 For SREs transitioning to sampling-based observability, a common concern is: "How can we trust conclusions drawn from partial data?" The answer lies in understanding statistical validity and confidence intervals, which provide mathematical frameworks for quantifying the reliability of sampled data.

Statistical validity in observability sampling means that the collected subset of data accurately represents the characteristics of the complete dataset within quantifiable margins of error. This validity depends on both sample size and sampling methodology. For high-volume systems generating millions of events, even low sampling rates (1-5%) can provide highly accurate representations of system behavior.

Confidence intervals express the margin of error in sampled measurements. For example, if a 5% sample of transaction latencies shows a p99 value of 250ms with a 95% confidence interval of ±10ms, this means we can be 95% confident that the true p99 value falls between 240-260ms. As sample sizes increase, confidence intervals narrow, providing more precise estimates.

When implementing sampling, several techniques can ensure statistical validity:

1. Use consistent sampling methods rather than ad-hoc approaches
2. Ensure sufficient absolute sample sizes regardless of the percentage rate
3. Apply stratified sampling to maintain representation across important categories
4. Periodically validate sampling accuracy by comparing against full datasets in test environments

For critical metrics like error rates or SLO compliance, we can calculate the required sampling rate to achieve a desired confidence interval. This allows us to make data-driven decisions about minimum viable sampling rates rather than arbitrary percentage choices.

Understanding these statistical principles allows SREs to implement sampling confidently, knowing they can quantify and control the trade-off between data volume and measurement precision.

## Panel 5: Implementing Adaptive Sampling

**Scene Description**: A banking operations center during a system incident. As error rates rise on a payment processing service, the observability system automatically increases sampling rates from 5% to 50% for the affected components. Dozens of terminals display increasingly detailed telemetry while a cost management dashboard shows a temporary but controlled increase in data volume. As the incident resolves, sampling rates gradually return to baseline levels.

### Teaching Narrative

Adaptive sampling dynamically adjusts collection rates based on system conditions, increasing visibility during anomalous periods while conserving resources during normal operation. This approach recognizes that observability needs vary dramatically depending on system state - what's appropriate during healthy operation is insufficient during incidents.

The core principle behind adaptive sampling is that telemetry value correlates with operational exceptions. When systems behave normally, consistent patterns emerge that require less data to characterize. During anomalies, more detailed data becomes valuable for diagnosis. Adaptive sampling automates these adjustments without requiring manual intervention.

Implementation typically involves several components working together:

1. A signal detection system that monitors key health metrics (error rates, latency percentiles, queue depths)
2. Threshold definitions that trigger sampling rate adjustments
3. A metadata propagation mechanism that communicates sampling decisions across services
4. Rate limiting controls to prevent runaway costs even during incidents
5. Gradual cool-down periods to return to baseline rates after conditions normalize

□ □ □ □

**Exercise objective**
Starting with the first record, copy everything through the final one exactly.

**Output of the exercise**
 For SREs transitioning to sampling-based observability, a common concern is: "How can we trust conclusions drawn from partial data?" The answer lies in understanding statistical validity and confidence intervals, which provide mathematical frameworks for quantifying the reliability of sampled data.

Statistical validity in observability sampling means that the collected subset of data accurately represents the characteristics of the complete dataset within quantifiable margins of error. This validity depends on both sample size and sampling methodology. For high-volume systems generating millions of events, even low sampling rates (1-5%) can provide highly accurate representations of system behavior.

Confidence intervals express the margin of error in sampled measurements. For example, if a 5% sample of transaction latencies shows a p99 value of 250ms with a 95% confidence interval of ±10ms, this means we can be 95% confident that the true p99 value falls between 240-260ms. As sample sizes increase, confidence intervals narrow, providing more precise estimates.

When implementing sampling, several techniques can ensure statistical validity:

1. Use consistent sampling methods rather than ad-hoc approaches
2. Ensure sufficient absolute sample sizes regardless of the percentage rate
3. Apply stratified sampling to maintain representation across important categories
4. Periodically validate sampling accuracy by comparing against full datasets in test environments

For critical metrics like error rates or SLO compliance, we can calculate the required sampling rate to achieve a desired confidence interval. This allows us to make data-driven decisions about minimum viable sampling rates rather than arbitrary percentage choices.

Understanding these statistical principles allows SREs to implement sampling confidently, knowing they can quantify and control the trade-off between data volume and measurement precision.

## Panel 5: Implementing Adaptive Sampling

**Scene Description**: A banking operations center during a system incident. As error rates rise on a payment processing service, the observability system automatically increases sampling rates from 5% to 50% for the affected components. Dozens of terminals display increasingly detailed telemetry while a cost management dashboard shows a temporary but controlled increase in data volume. As the incident resolves, sampling rates gradually return to baseline levels.

### Teaching Narrative

Adaptive sampling dynamically adjusts collection rates based on system conditions, increasing visibility during anomalous periods while conserving resources during normal operation. This approach recognizes that observability needs vary dramatically depending on system state - what's appropriate during healthy operation is insufficient during incidents.

The core principle behind adaptive sampling is that telemetry value correlates with operational exceptions. When systems behave normally, consistent patterns emerge that require less data to characterize. During anomalies, more detailed data becomes valuable for diagnosis. Adaptive sampling automates these adjustments without requiring manual intervention.

Implementation typically involves several components working together:

1. A signal detection system that monitors key health metrics (error rates, latency percentiles, queue depths)
2. Threshold definitions that trigger sampling rate adjustments
3. A metadata propagation mechanism that communicates sampling decisions across services
4. Rate limiting controls to prevent runaway costs even during incidents
5. Gradual cool-down periods to return to baseline rates after conditions normalize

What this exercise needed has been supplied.